The control unit 37 drives the welding robot 19 by executing a drive program based on the layer shape data stored in the storage unit 35 and the movement locus of the torch 17. That is, the welding robot 19 moves the torch 17 while melting the filler metal M with an arc based on the movement locus of the torch 17 generated by the trajectory calculation unit 33 in response to a command from the controller 15. Further, the control unit 37 executes a drive program based on the shape data stored in the storage unit 35 and the movement locus of the metal processing tool 45 to drive the cutting robot 41. As a result, the model W is cut by the metal processing tool 45 provided on the tip arm 43 of the cutting robot 41. In FIG. 2, a welded bead 63 to be a blade 53 is spirally formed on the peripheral surface of a columnar base material 61 having a circular shape in a cross-sectional view, which is erected in the vertical direction, to form a model W. After that, a state in which cutting is performed on the modeled object W is shown.
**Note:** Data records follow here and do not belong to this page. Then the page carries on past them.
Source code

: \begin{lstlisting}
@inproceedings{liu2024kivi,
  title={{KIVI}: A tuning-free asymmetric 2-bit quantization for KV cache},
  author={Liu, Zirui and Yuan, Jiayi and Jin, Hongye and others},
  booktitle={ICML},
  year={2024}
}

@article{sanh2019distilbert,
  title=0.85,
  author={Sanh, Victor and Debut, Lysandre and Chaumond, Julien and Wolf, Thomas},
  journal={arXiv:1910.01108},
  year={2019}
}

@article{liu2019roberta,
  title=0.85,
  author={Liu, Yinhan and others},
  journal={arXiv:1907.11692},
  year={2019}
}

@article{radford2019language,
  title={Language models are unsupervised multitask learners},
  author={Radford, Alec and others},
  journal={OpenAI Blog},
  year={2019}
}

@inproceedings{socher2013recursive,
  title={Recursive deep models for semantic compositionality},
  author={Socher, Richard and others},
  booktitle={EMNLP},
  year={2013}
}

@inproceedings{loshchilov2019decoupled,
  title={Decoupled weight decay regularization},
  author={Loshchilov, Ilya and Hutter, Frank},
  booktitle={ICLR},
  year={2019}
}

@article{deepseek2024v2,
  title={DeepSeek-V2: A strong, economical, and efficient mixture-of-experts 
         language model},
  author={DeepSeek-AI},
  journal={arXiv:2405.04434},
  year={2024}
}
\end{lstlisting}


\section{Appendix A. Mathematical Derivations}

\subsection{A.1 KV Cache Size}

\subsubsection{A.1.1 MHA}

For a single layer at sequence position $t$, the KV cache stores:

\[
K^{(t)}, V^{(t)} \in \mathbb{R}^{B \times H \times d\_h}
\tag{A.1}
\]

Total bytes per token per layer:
Next, a method for manufacturing a modeled object according to the present embodiment will be described.
3A and 3B are diagrams illustrating a laminating process in the method for manufacturing a modeled object according to the present embodiment, and FIGS. 3A and 3B are schematic cross-sectional views of a part of a rotor, respectively. 4A and 4B are views for explaining a cutting process in the method for manufacturing a modeled object according to the present embodiment, FIG. 4A is a schematic cross-sectional view of a part of a rotor, and FIG. 4B is a schematic enlarged cross-sectional view of a part of the rotor. Is.

(Modeling process)
As shown in FIG. 3A, a columnar base material 61 having a circular shape in cross section to be a shaft body 51 is set in the manufacturing system 100. Next, the filler metal M is melted and melted while the torch 17 of the laminated molding apparatus 11 is moved by the drive of the welding robot 19 along the movement locus of the torch 17 generated from the set layer shape data. The filler M is supplied to the peripheral surface of the base material 61. As a result, a plurality of welded beads 63 are spirally formed on the peripheral surface of the base material 61. Then, as shown in FIG. 3B, the welded beads 63 are further laminated in order on the formed layer of the welded beads 63 to produce a model W having a modeled portion 65 to be a blade 53.

(Cutting process)
The cutting robot 41 is driven to cut the modeled object W with the metal processing tool 45. As a result, as shown in FIGS. 4A and 4B, the surface of the modeling portion 65 and a part of the base material 61 are cut to form the blade 53 and the recess 57 between the blades 53 is formed. As a result, a rotor 55 having a plurality of blades 53 is formed on the outer periphery of the columnar shaft body 51.

Here, in the present embodiment, the molding position of the welding bead 63A to be cut, which is formed on the peripheral surface of the surface of the base material 61 of the welding beads 63 serving as the molding portion 65 and is cut in the cutting process, is as follows. Set to.

FIG. 5 is a schematic diagram illustrating the setting of the modeling position of the welded bead 63A to be cut. As shown in FIG. 5, the height dimension of the welded bead 63A to be cut is H, the minimum width dimension of the welded bead 63A to be cut is A, the width dimension of the welded bead 63A to be cut is B, and the welded bead 63A to be cut is The bottom line passing through the bottom of the cutting target welding bead 63A and orthogonal to the center line in the width direction is XA, the tangent line of the curved surface portion 57a at the intersection of the bottom surface line XA and the curved surface portion 57a of the recess 57 is XB, and the bottom line XA. When the angle formed by the tangent line XB is θ, the position where the following equation (1) is established is set at the modeling position of the welding bead 63A to be cut.

tan θ ≧ H / (BA)… (1)

Then, the base material 61 is selected so that the modeling position of the welded bead 63A to be cut satisfies the above equation (1), the shape data of the modeled object W to be modeled is created, and the layer shape data is generated. do.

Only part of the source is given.